なお、ガスセンサ3は、ヒータ30による加熱によりセンサ素子10が活性化することで、ガス検出が可能な状態となる。
センサ素子10では、被測定ガスである内燃機関からの排気ガスが、多孔質拡散層12を介して測定室28に拡散する。センサ素子10は、内燃機関に供給される混合気が理論空燃比に保たれている状態のもとで測定室28に内燃機関からの排気ガスが導入された状態では、測定室28と基準ガス室29との間の酸素濃度差により、酸素濃度検出セル13に450mVの起電力を発生する特性を有する。すなわち、検出電極26と検出電極27との間には、450mVの電位差が生じることになる。
なお、酸素濃度検出セル13は、検出電極26と検出電極27との間での酸素濃度差に応じた電圧(起電力)を発生する特性を有する。そして、検出電極27が面する基準ガス室29の酸素濃度は略一定濃度である。このため、酸素濃度検出セル13は、測定室28の酸素濃度に応じた電圧を検出電極26と検出電極27との間に発生させる。
ところで、内燃機関に供給される混合気の空燃比の変化に応じて、排気ガスに含まれる酸素濃度は変化し、これにより、センサ素子10の測定室28に含まれる酸素濃度が変化する。そこで、センサ制御装置1は、検出電極26と検出電極27との間の電位差が450mVに保たれるように、ポンプセル11に流れるポンプ電流Ipを制御する。つまり、測定室28の雰囲気が理論空燃比と同じ状態になるようにポンプ電流Ipを制御することで、ポンプセル11によって酸素のポンピングが行われる。

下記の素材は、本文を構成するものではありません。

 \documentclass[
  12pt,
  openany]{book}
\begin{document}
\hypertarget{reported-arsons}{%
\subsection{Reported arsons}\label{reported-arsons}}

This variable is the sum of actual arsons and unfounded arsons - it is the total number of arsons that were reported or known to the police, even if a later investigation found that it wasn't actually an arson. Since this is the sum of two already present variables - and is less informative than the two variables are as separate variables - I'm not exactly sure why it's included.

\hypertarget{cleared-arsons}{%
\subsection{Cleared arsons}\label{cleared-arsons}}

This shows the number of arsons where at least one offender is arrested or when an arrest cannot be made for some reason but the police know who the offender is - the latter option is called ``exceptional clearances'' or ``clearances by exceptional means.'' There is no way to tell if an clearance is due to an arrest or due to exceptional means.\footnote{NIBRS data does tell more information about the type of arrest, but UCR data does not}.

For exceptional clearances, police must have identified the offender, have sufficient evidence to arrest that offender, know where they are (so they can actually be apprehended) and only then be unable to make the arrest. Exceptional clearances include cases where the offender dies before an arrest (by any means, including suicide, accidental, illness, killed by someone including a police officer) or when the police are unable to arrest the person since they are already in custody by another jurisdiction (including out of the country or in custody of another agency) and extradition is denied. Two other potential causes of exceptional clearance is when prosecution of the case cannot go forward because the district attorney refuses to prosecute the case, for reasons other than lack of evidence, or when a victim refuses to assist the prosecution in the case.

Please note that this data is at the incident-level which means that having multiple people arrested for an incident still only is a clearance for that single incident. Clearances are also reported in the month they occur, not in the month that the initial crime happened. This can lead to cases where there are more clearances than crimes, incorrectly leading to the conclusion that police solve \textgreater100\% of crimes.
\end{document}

このため、センサ制御装置1は、このポンプ電流Ipの通電状態(例えば、通電方向および電流積算値など)に基づいて、排気ガス中の酸素濃度を算出することができる。
ポンプセル11は、ポンプ電極22とポンプ電極23との間に通電される電流の通電方向に応じて、測定室28からの酸素の汲み出しと、測定室28への酸素の汲み入れとを切換可能に構成されている。またポンプセル11は、ポンプ電極22とポンプ電極23との間に通電される電流の大きさに応じて、酸素のポンピング量を調整可能に構成されている。
センサ制御装置1は、図3に示すように、センサ制御回路41と、ヒータ制御回路42と、マイクロコンピュータ43(以下、マイコン43)とを備える。
センサ制御回路41は、特定用途向集積回路(すなわち、ASIC)で実現されている。ASICは、Application Specific ICの略である。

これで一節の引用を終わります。